**Exercise brief:**
Scan the entries below and return each line that contains "documentation".

**Recorded data:**
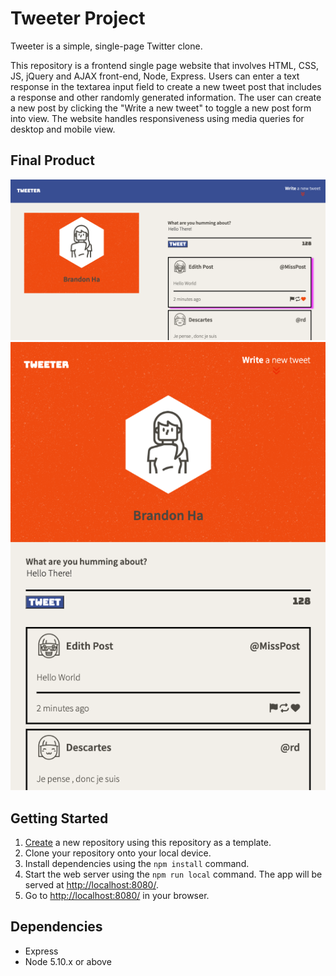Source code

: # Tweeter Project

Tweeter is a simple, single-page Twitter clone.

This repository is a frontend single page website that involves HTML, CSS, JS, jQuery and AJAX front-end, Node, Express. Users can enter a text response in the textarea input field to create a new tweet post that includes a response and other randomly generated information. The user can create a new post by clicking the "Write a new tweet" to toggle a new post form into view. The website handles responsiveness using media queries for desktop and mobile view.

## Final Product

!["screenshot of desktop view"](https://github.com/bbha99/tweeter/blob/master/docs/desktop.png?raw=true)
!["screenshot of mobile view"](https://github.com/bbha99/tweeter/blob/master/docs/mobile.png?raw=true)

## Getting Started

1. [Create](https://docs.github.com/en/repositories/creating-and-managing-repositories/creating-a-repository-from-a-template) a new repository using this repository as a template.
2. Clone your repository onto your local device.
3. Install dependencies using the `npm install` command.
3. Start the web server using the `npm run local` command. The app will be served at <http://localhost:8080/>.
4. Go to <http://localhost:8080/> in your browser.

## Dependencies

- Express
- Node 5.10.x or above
==
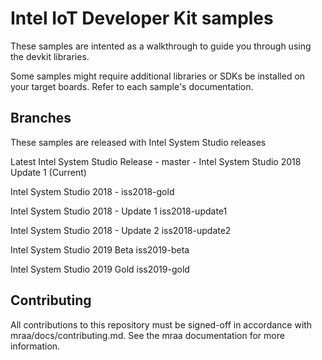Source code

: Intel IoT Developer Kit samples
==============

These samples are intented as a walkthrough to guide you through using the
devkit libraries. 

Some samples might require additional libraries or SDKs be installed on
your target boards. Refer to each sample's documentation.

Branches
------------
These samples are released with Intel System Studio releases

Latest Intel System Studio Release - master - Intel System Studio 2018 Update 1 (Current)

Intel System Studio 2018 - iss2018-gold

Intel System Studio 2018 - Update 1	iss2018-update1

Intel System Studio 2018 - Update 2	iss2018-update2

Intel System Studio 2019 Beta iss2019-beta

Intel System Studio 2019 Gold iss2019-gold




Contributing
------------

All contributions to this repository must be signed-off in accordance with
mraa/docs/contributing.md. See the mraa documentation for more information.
--
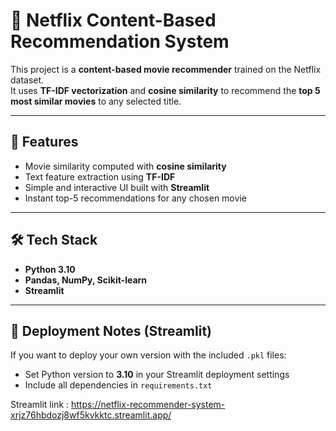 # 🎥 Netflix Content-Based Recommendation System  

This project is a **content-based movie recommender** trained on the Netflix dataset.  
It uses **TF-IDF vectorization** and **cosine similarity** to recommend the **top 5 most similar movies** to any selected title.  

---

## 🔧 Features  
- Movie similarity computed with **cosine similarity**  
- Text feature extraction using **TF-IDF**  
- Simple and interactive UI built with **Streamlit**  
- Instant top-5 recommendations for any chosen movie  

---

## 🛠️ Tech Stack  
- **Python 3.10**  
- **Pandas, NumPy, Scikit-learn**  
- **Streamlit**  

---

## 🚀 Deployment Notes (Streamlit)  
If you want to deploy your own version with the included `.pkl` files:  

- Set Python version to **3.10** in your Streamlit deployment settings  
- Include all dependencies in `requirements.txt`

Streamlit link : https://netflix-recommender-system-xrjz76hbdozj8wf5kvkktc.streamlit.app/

**Result of the task:**
your target boards. Refer to each sample's documentation.
mraa/docs/contributing.md. See the mraa documentation for more information.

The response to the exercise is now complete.